Con el pretexto de ordenar el caos, importa un bledo respetar lo que se halla en uso: para sostener un programa doctoral, el reglamento vigente determina que debe haber tres doctores como profesores de planta; de pronto, unilateralmente, deciden que serán cinco, sin considerar lo que está escrito. ¿Esto es revolución? Con el esquema que están proponiendo, se investigará solo para satisfacer al papeleo que nadie lee, no para beneficio del país o de los estudiantes. No es guasa, pero para los revolucionarios institucionalizados –autocolonizados con los índices internacionales– un artículo publicado en una revista indexada ¡pesa más que la autoría de dos libros!

Cada programa debe señalar sus fuentes documentales, digamos, unos 4.000 tomos. ¿Qué hace una institución que ofrece cuarenta programas? ¿Repite montañas de fotocopias? ¿Se puede creer que la bibliografía que para ellos cuenta ¡se reduce solo a la publicada hace cinco años!? El libro que vale es únicamente el reeditado, según ellos.
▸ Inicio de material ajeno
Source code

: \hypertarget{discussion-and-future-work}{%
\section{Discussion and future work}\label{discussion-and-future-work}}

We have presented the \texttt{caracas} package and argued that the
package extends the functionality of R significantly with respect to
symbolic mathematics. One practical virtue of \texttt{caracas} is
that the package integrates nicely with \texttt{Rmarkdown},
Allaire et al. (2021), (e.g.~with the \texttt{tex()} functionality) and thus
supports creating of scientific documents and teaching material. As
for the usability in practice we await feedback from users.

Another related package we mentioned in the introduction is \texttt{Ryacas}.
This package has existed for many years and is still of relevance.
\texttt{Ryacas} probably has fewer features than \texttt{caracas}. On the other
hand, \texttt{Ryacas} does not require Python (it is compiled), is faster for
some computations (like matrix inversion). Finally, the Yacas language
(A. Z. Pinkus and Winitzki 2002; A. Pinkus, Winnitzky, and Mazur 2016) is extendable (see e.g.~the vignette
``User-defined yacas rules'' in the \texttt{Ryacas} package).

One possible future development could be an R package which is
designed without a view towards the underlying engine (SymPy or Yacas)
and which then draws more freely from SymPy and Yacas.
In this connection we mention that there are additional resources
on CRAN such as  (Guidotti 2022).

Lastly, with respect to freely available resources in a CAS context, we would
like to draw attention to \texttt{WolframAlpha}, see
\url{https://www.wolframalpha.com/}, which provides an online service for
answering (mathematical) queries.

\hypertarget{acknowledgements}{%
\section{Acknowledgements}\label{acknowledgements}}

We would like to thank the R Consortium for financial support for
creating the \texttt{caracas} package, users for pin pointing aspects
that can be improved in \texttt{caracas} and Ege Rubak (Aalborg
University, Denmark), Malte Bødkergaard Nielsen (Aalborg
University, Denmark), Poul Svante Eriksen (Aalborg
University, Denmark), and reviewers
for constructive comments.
No entienden que los índices y ranking son un asunto comercial, pues eso vende más: es la lógica del mercado, no de la academia. El prototipo que quieren practicar es para estudiantes y docentes de tiempo completo y dedicación exclusiva, como en Norteamérica, sin discernir nuestras condiciones reales de existencia.

Contrario con la apertura de fronteras nacionales, que no requiere visa ni de los sospechosos habituales, ¡un profesor internacional no podrá enseñar mientras no haya registrado su título en la Senescyt! Así, un plus se transforma en demérito; una ganancia, en viacrucis. Con inspiración infundada, solo reconocen a 1.000 casas de estudio extranjeras, una selección acomodaticia e ilógica. Con la inconsulta exigencia del Ph.D. vendrán titulados sin recorrido intelectual, meros cumplidores de un requisito. Cuesta admitir que quienes plantean este modelo tengan Ph.D. Las comunidades universitarias deben rechazar –y resistir– estos y otros despropósitos que están desmoronando las universidades del Ecuador.